Düsseldorf : Auch vor anderen Hochhäusern zerschellten Fenster

Spektakuläre Fassadenschäden gibt es in Düsseldorf immer wieder – zum Glück kamen Menschen in keinem dieser Fälle zu Schaden.

Gap 15, das spektakuläre Hochhaus am Graf-Adolf-Platz, war noch nicht fertig, als es zum ersten Mal ins Netz musste: Eine heftige Windböe hatte ein 120 Kilogramm schweres Fenster aus der Verankerung gerissen und wie ein Blatt Papier durch die Luft getragen. Im siebten Stock des gegenüberliegenden Haus krachte das Gap-Fenster gegen ein Fenster, zerschellte am Boden. Alle 3500 Fenster des Hochhauses wurden kontrolliert, zwei Monate später fand man die Ursache für den Sturmschaden: Das Fenster hatte wohl offen gestanden, als es abgerissen wurde.

Im 17. Stockwerk eines Hochhauses an der Kaiserstraße zersprang ein vier Quadratmeter großes Fassadenteil und stürzte auf dem Gehweg. Seither sichert ein Netz teilweise die Fassade – und das kann noch eine Weile so bleiben, denn die Eigentümergemeinschaft und der Fassadenbauer streiten unter anderem um die Kosten für die Sanierung.

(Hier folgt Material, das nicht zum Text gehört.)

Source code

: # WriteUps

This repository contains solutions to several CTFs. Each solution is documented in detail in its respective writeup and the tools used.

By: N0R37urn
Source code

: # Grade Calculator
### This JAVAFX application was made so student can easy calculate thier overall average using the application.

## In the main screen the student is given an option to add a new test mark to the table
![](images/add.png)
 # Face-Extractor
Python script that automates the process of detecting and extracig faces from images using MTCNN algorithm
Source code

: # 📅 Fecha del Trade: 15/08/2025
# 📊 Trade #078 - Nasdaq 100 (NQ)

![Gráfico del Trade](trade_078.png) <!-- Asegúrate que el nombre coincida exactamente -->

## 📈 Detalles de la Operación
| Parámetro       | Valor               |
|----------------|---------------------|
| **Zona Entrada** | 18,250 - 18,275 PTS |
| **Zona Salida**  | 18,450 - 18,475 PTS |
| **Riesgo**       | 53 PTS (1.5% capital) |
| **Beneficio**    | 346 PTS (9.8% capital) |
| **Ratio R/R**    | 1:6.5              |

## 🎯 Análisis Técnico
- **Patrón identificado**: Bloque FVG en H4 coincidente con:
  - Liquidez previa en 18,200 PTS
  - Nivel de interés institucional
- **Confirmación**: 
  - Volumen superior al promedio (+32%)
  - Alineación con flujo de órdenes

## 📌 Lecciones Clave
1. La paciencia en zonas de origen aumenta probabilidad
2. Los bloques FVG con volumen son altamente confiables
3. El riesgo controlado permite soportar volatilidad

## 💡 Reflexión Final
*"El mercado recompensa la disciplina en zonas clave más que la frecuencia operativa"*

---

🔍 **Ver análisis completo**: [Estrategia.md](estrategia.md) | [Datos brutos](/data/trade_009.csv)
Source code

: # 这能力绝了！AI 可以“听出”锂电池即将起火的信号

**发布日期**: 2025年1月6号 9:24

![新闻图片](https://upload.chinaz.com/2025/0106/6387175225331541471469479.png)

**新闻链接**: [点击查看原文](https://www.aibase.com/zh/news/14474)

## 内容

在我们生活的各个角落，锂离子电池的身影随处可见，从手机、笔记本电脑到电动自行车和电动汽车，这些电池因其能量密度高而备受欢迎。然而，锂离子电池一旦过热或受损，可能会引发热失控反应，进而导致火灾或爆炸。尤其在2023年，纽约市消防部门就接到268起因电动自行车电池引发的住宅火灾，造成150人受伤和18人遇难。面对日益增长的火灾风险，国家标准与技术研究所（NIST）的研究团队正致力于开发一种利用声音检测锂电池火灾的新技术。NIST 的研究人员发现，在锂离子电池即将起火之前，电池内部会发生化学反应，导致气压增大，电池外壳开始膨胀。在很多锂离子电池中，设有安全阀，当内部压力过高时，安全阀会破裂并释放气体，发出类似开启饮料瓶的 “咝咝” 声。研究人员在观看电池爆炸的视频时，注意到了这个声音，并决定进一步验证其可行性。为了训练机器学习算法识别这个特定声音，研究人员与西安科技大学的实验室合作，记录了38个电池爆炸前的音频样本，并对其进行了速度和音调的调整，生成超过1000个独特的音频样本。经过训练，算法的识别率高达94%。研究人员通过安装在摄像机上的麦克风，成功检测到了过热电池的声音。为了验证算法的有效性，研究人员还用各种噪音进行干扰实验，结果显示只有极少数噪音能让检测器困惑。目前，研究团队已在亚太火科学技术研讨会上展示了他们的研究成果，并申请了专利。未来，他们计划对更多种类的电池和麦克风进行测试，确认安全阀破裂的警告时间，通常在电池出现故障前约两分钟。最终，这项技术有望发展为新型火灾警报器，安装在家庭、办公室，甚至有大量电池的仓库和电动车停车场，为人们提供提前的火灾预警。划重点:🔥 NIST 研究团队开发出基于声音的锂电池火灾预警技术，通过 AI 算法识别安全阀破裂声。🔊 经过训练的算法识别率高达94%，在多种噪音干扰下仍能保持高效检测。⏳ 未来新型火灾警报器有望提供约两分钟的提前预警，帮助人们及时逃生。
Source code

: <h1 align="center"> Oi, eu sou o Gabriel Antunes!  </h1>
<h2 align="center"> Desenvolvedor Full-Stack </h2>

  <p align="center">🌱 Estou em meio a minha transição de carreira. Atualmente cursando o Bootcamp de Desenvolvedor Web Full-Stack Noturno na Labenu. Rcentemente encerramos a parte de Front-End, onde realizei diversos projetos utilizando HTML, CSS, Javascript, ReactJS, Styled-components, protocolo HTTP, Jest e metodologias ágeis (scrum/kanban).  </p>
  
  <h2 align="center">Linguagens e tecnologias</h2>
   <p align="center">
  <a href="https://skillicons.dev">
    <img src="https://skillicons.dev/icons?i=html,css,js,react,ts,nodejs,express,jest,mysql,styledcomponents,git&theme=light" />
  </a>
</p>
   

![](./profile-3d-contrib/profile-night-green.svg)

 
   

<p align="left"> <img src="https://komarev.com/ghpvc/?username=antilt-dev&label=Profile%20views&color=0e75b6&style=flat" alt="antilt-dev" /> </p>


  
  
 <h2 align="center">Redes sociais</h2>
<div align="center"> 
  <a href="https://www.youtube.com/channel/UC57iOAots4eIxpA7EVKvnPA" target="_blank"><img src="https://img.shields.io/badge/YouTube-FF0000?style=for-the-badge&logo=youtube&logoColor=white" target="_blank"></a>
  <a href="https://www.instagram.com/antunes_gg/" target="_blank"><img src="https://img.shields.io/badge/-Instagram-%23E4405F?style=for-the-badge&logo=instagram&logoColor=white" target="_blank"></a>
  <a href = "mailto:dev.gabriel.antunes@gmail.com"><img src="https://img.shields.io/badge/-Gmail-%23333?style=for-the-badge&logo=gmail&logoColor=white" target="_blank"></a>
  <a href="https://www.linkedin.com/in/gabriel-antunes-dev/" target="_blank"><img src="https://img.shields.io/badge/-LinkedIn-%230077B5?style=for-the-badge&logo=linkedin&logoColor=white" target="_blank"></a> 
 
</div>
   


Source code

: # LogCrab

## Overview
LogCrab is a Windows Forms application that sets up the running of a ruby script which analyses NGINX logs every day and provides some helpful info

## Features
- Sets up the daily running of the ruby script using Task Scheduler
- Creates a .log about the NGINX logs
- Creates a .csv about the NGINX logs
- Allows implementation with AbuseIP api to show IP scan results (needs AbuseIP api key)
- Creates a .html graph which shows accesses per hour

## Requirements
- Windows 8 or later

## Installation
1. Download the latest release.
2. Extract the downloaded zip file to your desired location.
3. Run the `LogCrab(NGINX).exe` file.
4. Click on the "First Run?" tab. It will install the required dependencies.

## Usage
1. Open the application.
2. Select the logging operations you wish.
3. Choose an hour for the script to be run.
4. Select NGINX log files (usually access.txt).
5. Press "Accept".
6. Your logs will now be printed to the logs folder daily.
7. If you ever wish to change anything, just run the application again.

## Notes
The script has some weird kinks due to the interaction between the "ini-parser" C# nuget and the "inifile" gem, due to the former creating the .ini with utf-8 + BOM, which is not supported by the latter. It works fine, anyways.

In der 14. Etage drückt starker Wind ein Fassadenteil am Stadttor ein. Weil es abzustürzen drohte, musste sogar der Rheinufertunnel gesperrt werden. Ursache damals: Ein Riss im Glas, der mit Spezialfolie abgedichtet worden war, die dem starken Wind nicht standhielt. Im selben Monat lösten sich bei starkem Wind auch ein Fensterteil am Gap 15 und ein Schallschutzelement am neu gebauten Justizzentrum.

Wieder Fenstersturz am Gap: Aus der Glasfassade lösten sich im Bereich der 16. Etage mehrere Teile, stürzten aus 60 Metern Höhe auf ein Glasvordach. Das blieb ganz, weil es aus Verbundglas besteht, weitere Fassadenteile gingen zu Bruch. Ursache: Das Glasteil war gerissen, Material-, Montage- und Konstruktionsmängel sollen daran schuld gewesen sein. Monatelang blieb das Gebäude danach in einem grünen Netz, bis die gerade fünf Jahre alte Fassade für 1,4 Millionen Euro saniert war.